Don’t tell Old Navy that brick-and-mortar’s ship has sailed. The soon-to-be-spun-off Gap Inc. brand is planning to open about 800 stores as it pursues an annual sales goal of $10 billion a year, it told investors at its Meet the Management Investor Event and webcast in New York City yesterday.
“For several years, Old Navy has outperformed its sister brands Gap and Banana Republic with its lower price points and catchy marketing. Old Navy now exceeds the original brand in sales, making up nearly half of Gap Inc.’s $16.6 billion of sales in 2018,” Patrick Thomas writes for The Wall Street Journal.
“At its investor event on Thursday, Old Navy, which has about 1,200 stores, said it wants to reach 2,000 locations by opening stores, mostly in smaller, underserved markets. The company didn’t specify a timeline and said it aims to eventually hit $10 billion in annual sales. Old Navy opened 145 stores between 2016 and 2018, the company said,” Thomas continues.
“So how does Old Navy plan to accomplish this?” asks Vicki M. Young for Sourcing Journal.

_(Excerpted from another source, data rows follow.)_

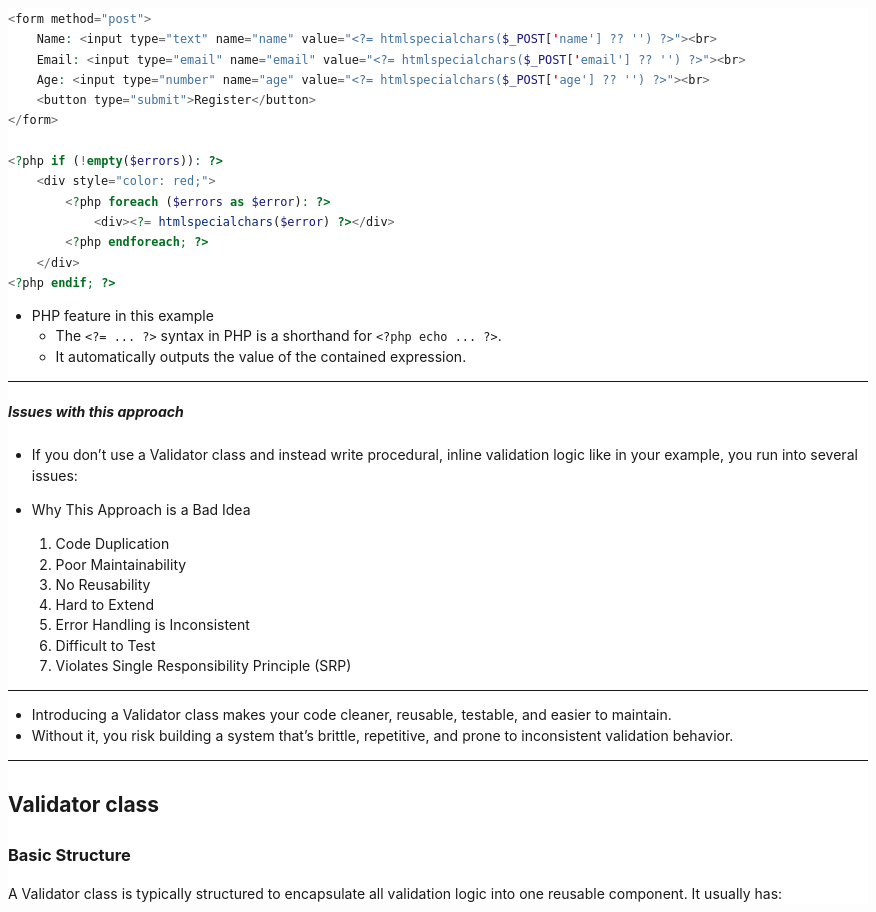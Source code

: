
 ```php
<form method="post">
    Name: <input type="text" name="name" value="<?= htmlspecialchars($_POST['name'] ?? '') ?>"><br>
    Email: <input type="email" name="email" value="<?= htmlspecialchars($_POST['email'] ?? '') ?>"><br>
    Age: <input type="number" name="age" value="<?= htmlspecialchars($_POST['age'] ?? '') ?>"><br>
    <button type="submit">Register</button>
</form>

<?php if (!empty($errors)): ?>
    <div style="color: red;">
        <?php foreach ($errors as $error): ?>
            <div><?= htmlspecialchars($error) ?></div>
        <?php endforeach; ?>
    </div>
<?php endif; ?>
```

- PHP feature in this example
  - The `<?= ... ?>` syntax in PHP is a shorthand for `<?php echo ... ?>`.
  - It automatically outputs the value of the contained expression.

---

##### Issues with this approach

- If you don’t use a Validator class and instead write procedural, inline validation logic like in your example, you run into several issues:

- Why This Approach is a Bad Idea
  1. Code Duplication
  1. Poor Maintainability
  2. No Reusability
  3. Hard to Extend
  4. Error Handling is Inconsistent
  5. Difficult to Test
  6. Violates Single Responsibility Principle (SRP)

---

- Introducing a Validator class makes your code cleaner, reusable, testable, and easier to maintain.
- Without it, you risk building a system that’s brittle, repetitive, and prone to inconsistent validation behavior.

---

## Validator class

### Basic Structure

A Validator class is typically structured to encapsulate all validation logic into one reusable component. It usually has:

Sonia Syngal, CEO of Old Navy, “believes Old Navy’s proven, scaled supply chain provides an advantage versus competitors, helping the retail chain offer quality, on-trend product that is innovative and fits well at value pricing. Old Navy produces 700 million units annually, and strong vendor relationships allow the company to optimize unit cost and inventory flexibility to drive profits. The top 20 vendors produce about 60% of the volume, she noted, and across a geographically diverse base, only Vietnam accounts for more than 15% of the production,” Young explains.
“Old Navy, which has outperformed Gap’s other brands but also saw its own growth fade in its latest quarter, sees an opportunity by expanding its selection of products to include plus sizes, lingerie and beauty products. … It also plans to expand store pick-up service for online orders, make it easier to return items and remodel locations,” writeBloomberg’s Jonathan Roeder and Kim Bhasin.
Gap announced in February that it was going to separate into two independent companies in 2020 to “maximize long-term value creation.” (This was before the Business Roundtable redefined the purpose of a corporation -- but we suspect Gap's financial ambitions remain the same.)
“Old Navy, born in 1994, reached $1 billion in annual sales in its first four years by hawking trendy, low-priced clothes. The brand has thrived in recent years. Sales at stores open at least a year grew 3% in 2018,” Nathaniel Meyersohn writes for CNN Business.
“We’re an $8 billion start-up,” Syngal told analysts. “The sky’s the limit.”
Talk about optimism.
“Old Navy will open stores at a moment when most of the industry is doing the opposite. So far this year, retailers in the United States have announced more than 8,200 store closings, already exceeding last year's total of 5,589, according to Coresight Research,” Meyersohn observes.
“For the Gap brand, the company said it plans to focus on the denim category, while also working towards improving margins,” Reuters’ Aishwarya Venugopal writes.
“We're going to gain share in denim and that is going to be the fuel that powers (a) turnaround,” Gap Inc. CEO Art Peck said on the investor call.
“Gap also expects $400 million to $450 million in one-time separation expenses and $300 million to $350 million in capital-related costs between 2019 and 2021,” Venugopal continues.
“The spinoff plan, announced earlier this year, initially caused Gap’s shares to jump -- shares surged 16% the next day -- but some of the luster has worn off since. Gap shares have lost about a quarter of their value this year as investors have broadly sold off apparel stocks,” Bloomberg’s Roeder and Bhasin point out.
Kelly Faircloth had a fanciful take on yesterday’s developments in her lede for Jezebel.
“Like Zeus overthrowing his father Chronos, Old Navy is gathering strength in preparation to spin off from its ailing parent, the Gap. The plan is coming to fruition! The great and terrible giant rises!!!”
Yes, but Zeus didn’t have Amazon and Google to deal with.